In our tour we wasn’t able to visited the cellars, the stables and the plebeian area, but the ‘few’ rooms that we could see was enought. From what they tell us, this beautiful manor will not have a very bright future. Snubbed by the owners due to the huge finances that requires the maintenance, unapproachable to prospective purchasers and mistreated by the Ministry of Cultural Heritage because of its remodeled (and therefore no longer of value), we can scarcely imagine the charm of the old glories, helped also by the good conditions and its absolute strangeness from urbex circuits. You could think “ok, there’s eveything…Where is the Princess?

It’s time to act. So, loads of the usual adrenaline that every ‘first fruits’ gives us, we cross the old door that ensures the manor by soldiers (once) and vandals (today) for centuries.
What appears to our eyes entering the court is a mixture of awe and sadness. Astonishment at seeing the good general condition, sadness in thinking that will not last forever!

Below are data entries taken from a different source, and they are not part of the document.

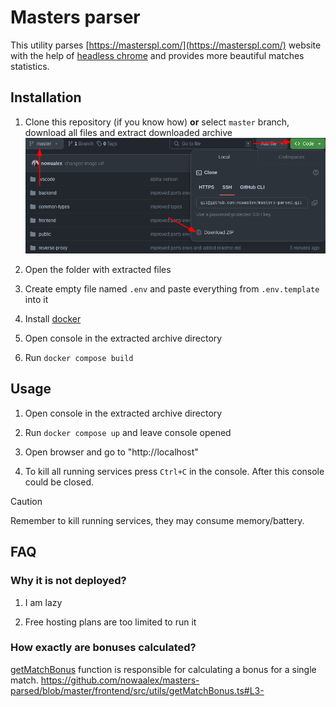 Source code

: # Masters parser

This utility parses [https://masterspl.com/](https://masterspl.com/) website
with the help of [headless chrome](https://developer.chrome.com/blog/headless-chrome) and provides more beautiful matches statistics.

## Installation

1. Clone this repository (if you know how) **or** select `master` branch, download all files and extract downloaded archive
   ![masters howto clone](public/masters-howto-clone.png)

2. Open the folder with extracted files

3. Create empty file named `.env` and paste everything from `.env.template` into it

4. Install [docker](https://docs.docker.com/get-docker/)

5. Open console in the extracted archive directory

6. Run `docker compose build`

## Usage

1. Open console in the extracted archive directory

2. Run `docker compose up` and leave console opened

3. Open browser and go to "http://localhost"

4. To kill all running services press `Ctrl+C` in the console. After this console could be closed.

> [!CAUTION]
> Remember to kill running services, they may consume memory/battery.

## FAQ

### Why it is not deployed?

1. I am lazy

2. Free hosting plans are too limited to run it

### How exactly are bonuses calculated?

[getMatchBonus](frontend/src/utils/getMatchBonus.ts) function is responsible for calculating a bonus for a single match.
https://github.com/nowaalex/masters-parsed/blob/master/frontend/src/utils/getMatchBonus.ts#L3-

The first room that we visit is very similar to a medieval-style pub, with still hanging festoons that remnants of some party, a large fireplace and a few furniture, but we do not demoralize and after some shots we pass on the higher floors, where rooms are primarily bedrooms and bathrooms, fairly preserved and furnished, probably destined to servitude. Moving on, we come to the true master area, with beautifully-decorated living rooms (and furnishings) and bedrooms full of chandeliers and beds of fine workmanship. The only discordant note is the jumble of styles that can be seen moving from one environment to another . You can easily pass from a bathroom from 80s with red-tile fire to a “Luigi Sixteen” style room. Feature surely due to the decades of rearrangements used by the owners. Unfortunately or fortunately, a few will have the privilege of getting inside these walls, walk on the checkerboard tile floors, past the finely decorated pool table, watch the eclectic chandeliers shaped like dragons or just sit in one of the noble parlors scattered around the castle.

The end of the visit. Unfortunately the time granted to us is finished, we must reluctantly cross the ancient moat, with the promise that there will soon be granted another opportunity to visit this splendor that still waits to be rediscovered.